Likewise, people do study non-commutative rings (with or without identity), and study such rings that have no zero divisors (though from what I can tell from my colleagues, zero divisors don't worry them quite as much as nilpotent elements do, so "reduced rings" seem to play a bigger role). So certainly, people study things that are "almost domains except for one of the properties" (nobody drops the $1\neq 0$ condition, though, because that makes it too easy).

A ring with 1 which is not the zero ring and has no zero divisors is called a domain (at least in Lam's First Course in Noncommutative Rings). They are defined on page 3 of the book, so pretty early. They can get pretty hairy: if you have a domain, it may not be embeddable in a division ring (in contrast to the integral domain case, where you always have the field of fractions); this was proven by Mal'cev, and is presented in Lam's Lectures on Rings and Modules, section 9B.

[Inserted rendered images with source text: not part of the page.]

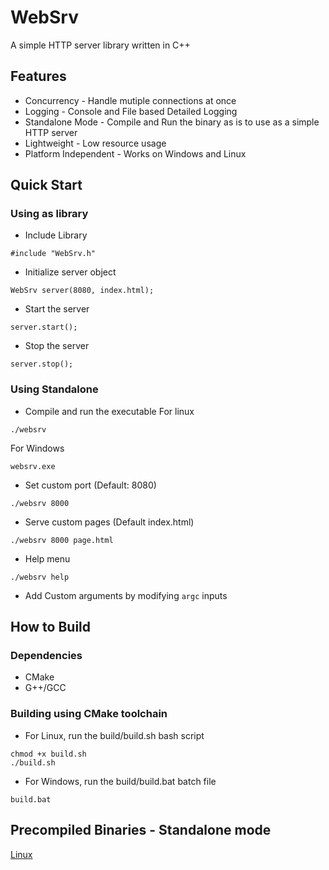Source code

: # WebSrv
A simple HTTP server library written in C++

## Features
- Concurrency - Handle mutiple connections at once
- Logging - Console and File based Detailed Logging
- Standalone Mode - Compile and Run the binary as is to use as a simple HTTP server
- Lightweight - Low resource usage
- Platform Independent - Works on Windows and Linux

## Quick Start
### Using as library
- Include Library
```
#include "WebSrv.h"
```
- Initialize server object
```
WebSrv server(8080, index.html);
```
- Start the server
```
server.start();
```
- Stop the server
```
server.stop();
```
### Using Standalone
- Compile and run the executable
For linux
```
./websrv
```
For Windows
```
websrv.exe
```
- Set custom port (Default: 8080)
```
./websrv 8000
```
- Serve custom pages (Default index.html)
```
./websrv 8000 page.html
```
- Help menu
```
./websrv help
```
- Add Custom arguments by modifying `argc` inputs

## How to Build
### Dependencies
- CMake
- G++/GCC
### Building using CMake toolchain
- For Linux, run the build/build.sh bash script
```
chmod +x build.sh
./build.sh
```
-  For Windows, run the build/build.bat batch file
```
build.bat
```

## Precompiled Binaries - Standalone mode
[Linux](https://github.com/useraid/WebSrv/releases/tag/v0.1)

So really your question is more along the lines of "Why do we distinguish precisely integral domains, and not some of these other objects?" Maybe we should study rings without zero divisors, give them a special name (say, "wuzeds", for "without zero divisors", and then call integral domains "commutative wuzeds"?)

Partly, history. Ring theory was born from ideas of Dedekind, and later Noether and Artin, which arose from number theory considerations; they all took place in the commutative setting, and most of what Dedekind worked with were in fact (a special family of examples of) what we now call "integral domains". Integral domains were simply studied more. Also, a lot of ring theory originally arose as a way to try to abstract these ideas, generalize the results; a lot of the results were based on polynomials, on matrices, and other objects constructed from the rings, which people were familiar with in the case of the integers and other prototypes. Most of these objects become very hard when you switch to rings without identity (for example, whereas every ring with identity can be embedded in both its polynomial and its matrix rings in canonical ways, rings without identity are far more difficult to embed), or when you switch to noncommutative rings.

So people were studying special cases of commutative rings before they were studying noncommutative rings. That's also why we call them fields and skew-fields (or division rings), and not "commutative division rings" and "division rings". (Bourbaki attempted to change this, by defining "field" to be a ring with identity, $1\neq 0$, in which every nonzero element has an inverse, i.e. what we usually call a division ring, and then talking about fields and commutative fields; it did not stick outside of France).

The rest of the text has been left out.